● BRIEF
When you write out the listing, keep each word exactly as it stands but include none of its images.

● DATASET EXCERPTS
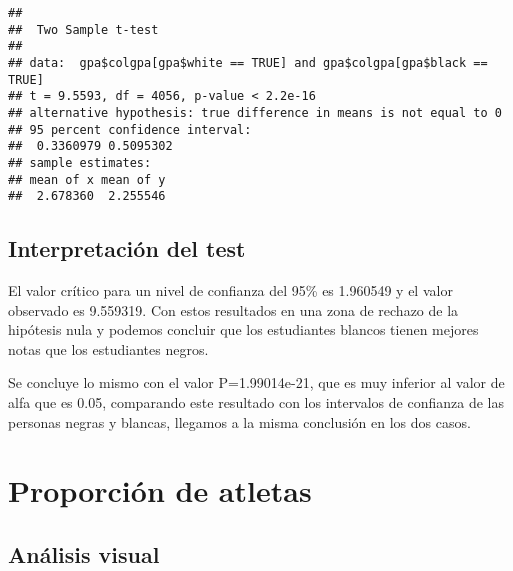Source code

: \documentclass[
]{article}
\newenvironment{Shaded}{\begin{snugshade}}{\end{snugshade}}
\newcommand{\AttributeTok}[1]{\textcolor[rgb]{0.80,0.80,0.80}{#1}}
\newcommand{\DecValTok}[1]{\textcolor[rgb]{0.86,0.86,0.80}{#1}}
\newcommand{\FunctionTok}[1]{\textcolor[rgb]{0.94,0.94,0.56}{#1}}
\newcommand{\NormalTok}[1]{\textcolor[rgb]{0.80,0.80,0.80}{#1}}
\newcommand{\OtherTok}[1]{\textcolor[rgb]{0.94,0.94,0.56}{#1}}
\newcommand{\SpecialCharTok}[1]{\textcolor[rgb]{0.86,0.64,0.64}{#1}}
\newcommand{\StringTok}[1]{\textcolor[rgb]{0.80,0.58,0.58}{#1}}
\begin{document}
\begin{verbatim}
## 
##  Two Sample t-test
## 
## data:  gpa$colgpa[gpa$white == TRUE] and gpa$colgpa[gpa$black == TRUE]
## t = 9.5593, df = 4056, p-value < 2.2e-16
## alternative hypothesis: true difference in means is not equal to 0
## 95 percent confidence interval:
##  0.3360979 0.5095302
## sample estimates:
## mean of x mean of y 
##  2.678360  2.255546
\end{verbatim}

\hypertarget{interpretaciuxf3n-del-test-1}{%
\subsection{Interpretación del
test}\label{interpretaciuxf3n-del-test-1}}

El valor crítico para un nivel de confianza del 95\% es 1.960549 y el
valor observado es 9.559319. Con estos resultados en una zona de rechazo
de la hipótesis nula y podemos concluir que los estudiantes blancos
tienen mejores notas que los estudiantes negros.

Se concluye lo mismo con el valor P=1.99014e-21, que es muy inferior al
valor de alfa que es 0.05, comparando este resultado con los intervalos
de confianza de las personas negras y blancas, llegamos a la misma
conclusión en los dos casos.

\hypertarget{proporciuxf3n-de-atletas}{%
\section{Proporción de atletas}\label{proporciuxf3n-de-atletas}}

\hypertarget{anuxe1lisis-visual-3}{%
\subsection{Análisis visual}\label{anuxe1lisis-visual-3}}

\begin{Shaded}
\end{Shaded}
\end{document}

● WRITTEN ANSWER
Source code

: \documentclass[
]{article}
\newenvironment{Shaded}{\begin{snugshade}}{\end{snugshade}}
\newcommand{\AttributeTok}[1]{\textcolor[rgb]{0.80,0.80,0.80}{#1}}
\newcommand{\DecValTok}[1]{\textcolor[rgb]{0.86,0.86,0.80}{#1}}
\newcommand{\FunctionTok}[1]{\textcolor[rgb]{0.94,0.94,0.56}{#1}}
\newcommand{\NormalTok}[1]{\textcolor[rgb]{0.80,0.80,0.80}{#1}}
\newcommand{\OtherTok}[1]{\textcolor[rgb]{0.94,0.94,0.56}{#1}}
\newcommand{\SpecialCharTok}[1]{\textcolor[rgb]{0.86,0.64,0.64}{#1}}
\newcommand{\StringTok}[1]{\textcolor[rgb]{0.80,0.58,0.58}{#1}}
\begin{document}
\begin{verbatim}
## 
##  Two Sample t-test
## 
## data:  gpa$colgpa[gpa$white == TRUE] and gpa$colgpa[gpa$black == TRUE]
## t = 9.5593, df = 4056, p-value < 2.2e-16
## alternative hypothesis: true difference in means is not equal to 0
## 95 percent confidence interval:
##  0.3360979 0.5095302
## sample estimates:
## mean of x mean of y 
##  2.678360  2.255546
\end{verbatim}

\hypertarget{interpretaciuxf3n-del-test-1}{%
\subsection{Interpretación del
test}\label{interpretaciuxf3n-del-test-1}}

El valor crítico para un nivel de confianza del 95\% es 1.960549 y el
valor observado es 9.559319. Con estos resultados en una zona de rechazo
de la hipótesis nula y podemos concluir que los estudiantes blancos
tienen mejores notas que los estudiantes negros.

Se concluye lo mismo con el valor P=1.99014e-21, que es muy inferior al
valor de alfa que es 0.05, comparando este resultado con los intervalos
de confianza de las personas negras y blancas, llegamos a la misma
conclusión en los dos casos.

\hypertarget{proporciuxf3n-de-atletas}{%
\section{Proporción de atletas}\label{proporciuxf3n-de-atletas}}

\hypertarget{anuxe1lisis-visual-3}{%
\subsection{Análisis visual}\label{anuxe1lisis-visual-3}}

\begin{Shaded}
\end{Shaded}
\end{document}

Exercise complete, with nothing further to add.